I have a Clojure program that is consuming a large amount of heap while running (I once measured it at somewhere around 2.8GiB), and I'm trying to find a way to reduce its memory footprint. My current plan is to force garbage collection every so often, but I'm wondering if this is a good idea. I've read How to force garbage collection in Java? and Can I Force Garbage Collection in Java? and understand how to do it — just call (System/gc) — but I don't know if it's a good idea, or even if it's needed.
Here's how the program works. I have a large number of documents in a legacy format that I'm trying to convert to HTML. The legacy format consists of several XML files: a metadata file that describes the document, and contains links to any number of content files (usually one, but it can be several — for example, some documents have "main" content and footnotes in separate files).
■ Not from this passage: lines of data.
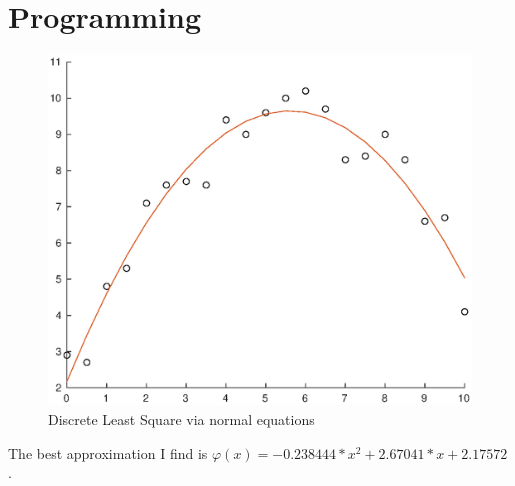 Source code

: \documentclass[twoside,a4paper]{article}
\begin{document}
\section*{Programming}
\begin{figure}[H]
\includegraphics[width=7in]{DLS.eps}
\caption{Discrete Least Square via normal equations}
\end{figure}
The best approximation I find is $\varphi(x)=-0.238444*x^2+2.67041*x+2.17572$ .
\end{document}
The conversion takes anywhere from a few milliseconds for the smallest documents, to about 58 seconds for the largest document. Basically, I'm writing a glorified XSLT processor, though in a much nicer language than XSLT.
My current (rather naïve) approach, written when I was just starting out in Clojure, builds a list of all the metadata files, then does the following:
(let [parsed-trees (map parse metadata-files)]
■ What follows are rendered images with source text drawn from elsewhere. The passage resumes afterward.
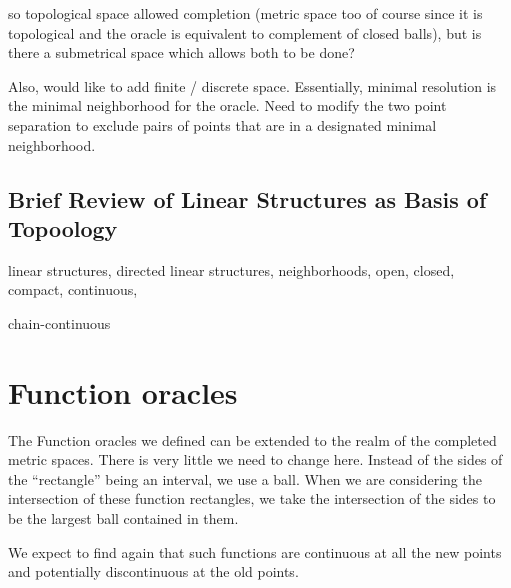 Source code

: so topological space allowed completion (metric space too of course since it is topological and the oracle is equivalent to complement of closed balls),  but is there a submetrical space which allows both to be done? 

Also, would like to add finite / discrete space. Essentially, minimal resolution is the minimal neighborhood for the oracle. Need to modify the two point separation to exclude pairs of points that are in a designated minimal neighborhood. 

\subsection{Brief Review of Linear Structures as Basis of Topoology}

linear structures, directed linear structures, neighborhoods, open, closed, compact, continuous, 

chain-continuous



\section{Function oracles}



The Function oracles we defined can be extended to the realm of the completed metric spaces. There is very little we need to change here. Instead of the sides of the ``rectangle'' being an interval, we use a ball. When we are considering the intersection of these function rectangles, we take the intersection of the sides to be the largest ball contained in them. 

We expect to find again that such functions are continuous at all the new points and potentially discontinuous at the old points.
  (dorun (map work-func parsed-trees)))
work-func converts the files to HTML and writes the result to disk, returning nil. (I was trying to throw away the parsed-XML trees for each document, which is quite large, after each pass through a single document). I now realize that although map is lazy and dorun throws away the head of the sequence it's iterating over, the fact that I was holding onto the head of the seq in parsed-trees is why I was failing.
My new plan is to move the parsing into work-func, so that it will look like:
(defn work-func [metadata-filename]
  (-> metadata-filename
      e/parse
      xml-to-html
      write-html-file)
  (System/gc))
Then I can call work-func with map, or possibly pmap since I have two dual-core CPUs, and hopefully throw away the large XML trees after each document is processed.
My question, though, is: is it a good idea to be telling Java "please clean up after me" so often? Or should I just skip the (System/gc) call in work-func, and let the Java garbage collector run when it feels the need to? My gut says to keep the call in, because I know (as Java can't) that at that point in work-func, there is going to be a large amount of data on the heap that can be gotten rid of, but I would welcome input from more experienced Java and/or Clojure coders.